Ich beuge mich vorn über und keuche.

Verdammte Axt, hat das gut getan.

Ida springt nun auf. Uns trennt nur ein Tisch von einander.
"Alles was ich zum Leben habe, stammt von früher. All die Kleider und Bücher bringst nicht du nach Hause!"

Ich lache verächtlich. "Oh, tut mir leid."

Den Käse werde ich aufessen und ihr nicht mal einen Krümel davon abgeben.

"Du kannst das alles nur auf meinem Rücken genießen. Wie willst du das tun, wenn du verhungerst?!"
"Wir haben Gemüse. Du musst nicht in die Dörfer!"
"Ach ja?", frage ich höhnisch, "Wer baut das Jahr um Jahr an, wer kümmert sich darum und wer sorgt dafür, dass wir Seife, Garn, Kleidung und Decken haben, die deinen faulen Arsch in der Nacht warm halten? Dass deine Füße in Stiefeln stecken, sodass du diese Blumen pflücken kannst und wer holt Wasser, dass du sie in eine Vase stecken kannst? Wer, wer tut das alles?!"
Meine Impulsivität übernimmt und die Vase fliegt vom Tisch. Es klirrt, als sie auf dem Boden aufkommt und eine zig Teile zerspringt.
Ein Schwall Wasser ergießt sich und mit ihm die kleinen Stängel mit den bunten Köpfen.

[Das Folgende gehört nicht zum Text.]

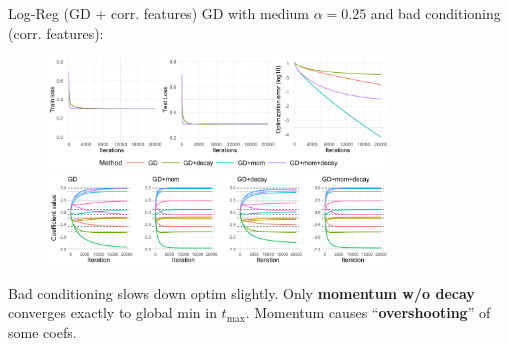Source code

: \documentclass[11pt,compress,t,notes=noshow, xcolor=table]{beamer}
\begin{document}
\begin{vbframe}{Log-Reg (GD + corr. features)}
\vspace{-0.4cm}
GD with medium $\alpha=0.25$ and bad conditioning (corr. features):
\begin{figure}
            \includegraphics[width=0.8\textwidth]{slides/04-multivariate-first-order/figure_man/simu_linmod/GD_log_med_lr_corr_iters.pdf} \\
             \includegraphics[width=0.8\textwidth]{slides/04-multivariate-first-order/figure_man/simu_linmod/GD_log_coef_med_corr.pdf}\\
            \begin{footnotesize}
            \end{footnotesize}
\end{figure}
Bad conditioning slows down optim slightly. Only \textbf{momentum w/o decay} converges exactly to global min in $t_{\text{max}}$. Momentum causes “\textbf{overshooting}” of some coefs.
\end{vbframe}
\end{document}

"Das wirst du bereuen", zischt sie und will sich über den Tisch auf mich stürzen, doch Vaters Hand, die sich um ihren Arm legt, hindert sie.

Erst jetzt mischt er sich ein. Kurz bevor wir einander an die Gurgel gehen. Typisch...

"Beruhig dich", fordert er sanft, aber bestimmt, während er sie zurückzieht.
Mit einem Schnaufen und Mordgier in den Augen lässt sie sich zurück aufs Sofa fallen.

"Alva, es geht nicht um viel. Nicht um alles. Nur eine Kleinigkeit", bittet er sanft und das macht mich noch wütender. Hat er meine Worte nicht gehört?

"Du bist der Schlimmste. Es ist deine Aufgabe uns zu ernähren. Du solltest das Oberhaupt der Familie sein und nicht alles auf mir abladen", zische ich.
Er zeigt auf seinen Fuß.
"14 Jahre tat ich das, Alva, nun kann ich nicht mehr. Mein Fuß ist eine..."
"Ja, ja, ich weiß, dein Fuß ist eine Bürde. Aber weißt du was, du hast zwei Töchter. Nicht eine und eine Sklavin."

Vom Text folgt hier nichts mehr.